This project was a 'pilot study' and it was therefore possible to test workflows for use by Art Colleges endeavouring to digitise their own works. The SIAD project was typical in having a range of different modalities and sizes to the works that needed to be captured. For example:

* 2-D large works on canvas
* 2-D small works on paper
* 3-D large works on show in gallery
* 3-D small works to shoot in studio
* Installations or Studio shots
* Exteriors and Gallery shots
* Computer generated works

Each of these types of artwork requires a different workflow to provide the best opportunity of capturing them.

It was always the intention of this 'pilot study' to try to standardise the workflow as much as possible and to create an automated and objective capture system (although this proved much harder than originally expected).

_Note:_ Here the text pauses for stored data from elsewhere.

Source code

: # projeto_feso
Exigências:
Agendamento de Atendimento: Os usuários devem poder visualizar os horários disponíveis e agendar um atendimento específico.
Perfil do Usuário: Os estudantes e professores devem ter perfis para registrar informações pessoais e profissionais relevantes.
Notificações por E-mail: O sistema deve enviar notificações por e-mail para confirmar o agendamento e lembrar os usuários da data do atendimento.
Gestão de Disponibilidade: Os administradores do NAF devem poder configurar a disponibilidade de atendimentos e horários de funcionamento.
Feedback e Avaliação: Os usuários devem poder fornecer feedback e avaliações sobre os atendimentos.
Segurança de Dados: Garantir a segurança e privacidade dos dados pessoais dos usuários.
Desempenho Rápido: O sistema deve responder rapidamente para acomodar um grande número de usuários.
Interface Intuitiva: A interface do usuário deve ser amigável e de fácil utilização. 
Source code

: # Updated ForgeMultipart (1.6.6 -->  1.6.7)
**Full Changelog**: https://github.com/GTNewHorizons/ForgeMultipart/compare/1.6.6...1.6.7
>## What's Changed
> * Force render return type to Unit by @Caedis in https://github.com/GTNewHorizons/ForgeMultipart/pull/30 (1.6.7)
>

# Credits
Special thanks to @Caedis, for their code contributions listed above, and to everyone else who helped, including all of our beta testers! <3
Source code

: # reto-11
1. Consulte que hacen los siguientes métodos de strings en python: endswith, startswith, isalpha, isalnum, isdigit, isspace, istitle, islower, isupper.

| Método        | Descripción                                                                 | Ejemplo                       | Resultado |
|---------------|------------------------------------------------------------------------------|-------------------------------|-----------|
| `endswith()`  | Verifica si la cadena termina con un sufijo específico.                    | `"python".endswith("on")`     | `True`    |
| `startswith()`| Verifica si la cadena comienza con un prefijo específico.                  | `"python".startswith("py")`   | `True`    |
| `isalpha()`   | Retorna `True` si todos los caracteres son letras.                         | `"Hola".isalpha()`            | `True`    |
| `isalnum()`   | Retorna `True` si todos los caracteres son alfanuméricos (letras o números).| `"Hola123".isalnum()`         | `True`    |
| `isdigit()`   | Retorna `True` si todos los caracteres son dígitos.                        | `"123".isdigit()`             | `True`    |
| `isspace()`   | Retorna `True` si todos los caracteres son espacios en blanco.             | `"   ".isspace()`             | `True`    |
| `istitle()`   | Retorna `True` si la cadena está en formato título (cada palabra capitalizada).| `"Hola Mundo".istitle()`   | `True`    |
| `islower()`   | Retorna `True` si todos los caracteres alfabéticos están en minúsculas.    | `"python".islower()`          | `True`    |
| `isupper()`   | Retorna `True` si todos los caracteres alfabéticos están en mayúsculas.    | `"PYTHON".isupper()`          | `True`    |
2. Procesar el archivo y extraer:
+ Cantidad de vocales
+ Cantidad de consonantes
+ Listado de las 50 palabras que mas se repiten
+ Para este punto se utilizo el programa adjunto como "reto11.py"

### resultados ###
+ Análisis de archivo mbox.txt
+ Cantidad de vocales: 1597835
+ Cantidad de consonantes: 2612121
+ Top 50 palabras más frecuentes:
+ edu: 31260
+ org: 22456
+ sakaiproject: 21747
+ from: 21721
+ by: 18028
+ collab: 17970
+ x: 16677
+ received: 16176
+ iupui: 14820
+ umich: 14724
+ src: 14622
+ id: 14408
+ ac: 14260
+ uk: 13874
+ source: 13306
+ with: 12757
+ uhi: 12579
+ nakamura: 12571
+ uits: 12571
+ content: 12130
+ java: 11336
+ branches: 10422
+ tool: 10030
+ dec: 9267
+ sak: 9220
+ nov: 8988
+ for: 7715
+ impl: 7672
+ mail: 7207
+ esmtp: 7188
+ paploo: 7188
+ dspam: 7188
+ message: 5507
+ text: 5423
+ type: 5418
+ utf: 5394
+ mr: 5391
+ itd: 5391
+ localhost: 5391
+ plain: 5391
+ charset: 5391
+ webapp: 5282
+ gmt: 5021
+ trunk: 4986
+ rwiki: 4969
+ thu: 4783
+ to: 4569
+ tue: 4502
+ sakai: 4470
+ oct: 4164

In general these different workflows can be divided into two basic types:

* Camera is directly attached to a computer allowing images to be directly downloaded to the computer and all camera controls to be operated from the computer
* Bringing works to the camera, rather than bringing the camera to the work. The camera is always on a tripod or stand
* Normally using studio flashlights, although due to the bright north-light available within the SIAD studios some experimentation was undertaken using the available ambient light rather than flash
* Quality Control is undertaken during the capture process with images viewed and signed off on the tethered computer
* Creation of a temporary image during capture process for use within Portfolio
* Image is loaded immediately into Portfolio 6 enabling all indexing and technical metadata to be collated at the time of capture

* Images are saved to on-camera storage (Compact Flash) and then batch downloaded via USB card reader to laptop at appropriate times in workflow
* Taking the camera to the artworks, enabling the capture of works in-situ or on show in a gallery space. Camera does not have to be on a tripod unless lighting conditions demand it
* Not normally (in this case) using studio flash lights: the project was lucky in that capture took place during phases of good weather. However under different circumstances it could have been necessary to provide flash light for each shot which would have made capture much slower
* Quality Control simply undertaken by reviewing current image on the LCD monitor on rear of camera and using the camera histogram feature. Images could not be finally signed-off until viewed at the end of each day within Nikon Capture or Photoshop
* Temporary images were batch created after being downloaded to laptop
* Sometimes images could not be added into Portfolio 6 until the end of each day, meaning that all metadata had to be collated well after the time of capture

It was imperative for this project to try and get the maximum quality out of the capture process. As described above, the Nikon D100 digital camera uses one-shot technology; it captures a 14Bit/ channel 'RAW' file that can then be used to interpolate the missing colour data. However, it was not possible (without plug-ins) or advantageous (due to problems with changing file-extensions) to populate the Portfolio database with the 'RAW' NEF files. It was therefore necessary to create some form of temporary image file, so that a record might be created in Portfolio allowing the indexer to collate the appropriate metadata.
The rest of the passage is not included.